What to produce> Starting with the line that contains "[api]: app-insights-api-custom-events-metrics.md", write out each line through the end of the listing, unchanged. Output nothing else.

Extracted entries>

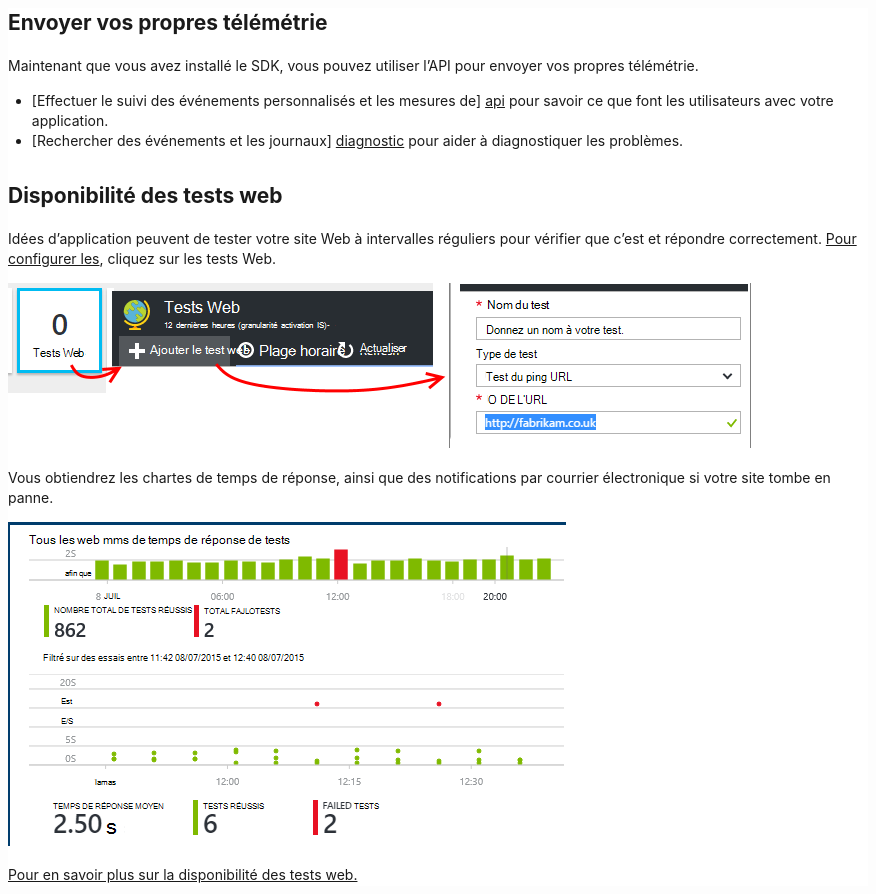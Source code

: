 ## <a name="send-your-own-telemetry"></a>Envoyer vos propres télémétrie

Maintenant que vous avez installé le SDK, vous pouvez utiliser l’API pour envoyer vos propres télémétrie.

* [Effectuer le suivi des événements personnalisés et les mesures de] [ api] pour savoir ce que font les utilisateurs avec votre application.
* [Rechercher des événements et les journaux] [ diagnostic] pour aider à diagnostiquer les problèmes.


## <a name="availability-web-tests"></a>Disponibilité des tests web

Idées d’application peuvent de tester votre site Web à intervalles réguliers pour vérifier que c’est et répondre correctement. [Pour configurer les][availability], cliquez sur les tests Web.

![Cliquez sur tests de site Web, puis sur test ajouter un site Web](./media/app-insights-java-get-started/31-config-web-test.png)

Vous obtiendrez les chartes de temps de réponse, ainsi que des notifications par courrier électronique si votre site tombe en panne.

![Exemple de test Web](./media/app-insights-java-get-started/appinsights-10webtestresult.png)

[Pour en savoir plus sur la disponibilité des tests web.][availability] 



[api]: app-insights-api-custom-events-metrics.md
[apiexceptions]: app-insights-api-custom-events-metrics.md#track-exception
[availability]: app-insights-monitor-web-app-availability.md
[diagnostic]: app-insights-diagnostic-search.md
[eclipse]: app-insights-java-eclipse.md
[javalogs]: app-insights-java-trace-logs.md
[metrics]: app-insights-metrics-explorer.md
[usage]: app-insights-web-track-usage.md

Answer area>
[api]: app-insights-api-custom-events-metrics.md
[apiexceptions]: app-insights-api-custom-events-metrics.md#track-exception
[availability]: app-insights-monitor-web-app-availability.md
[diagnostic]: app-insights-diagnostic-search.md
[eclipse]: app-insights-java-eclipse.md
[javalogs]: app-insights-java-trace-logs.md
[metrics]: app-insights-metrics-explorer.md
[usage]: app-insights-web-track-usage.md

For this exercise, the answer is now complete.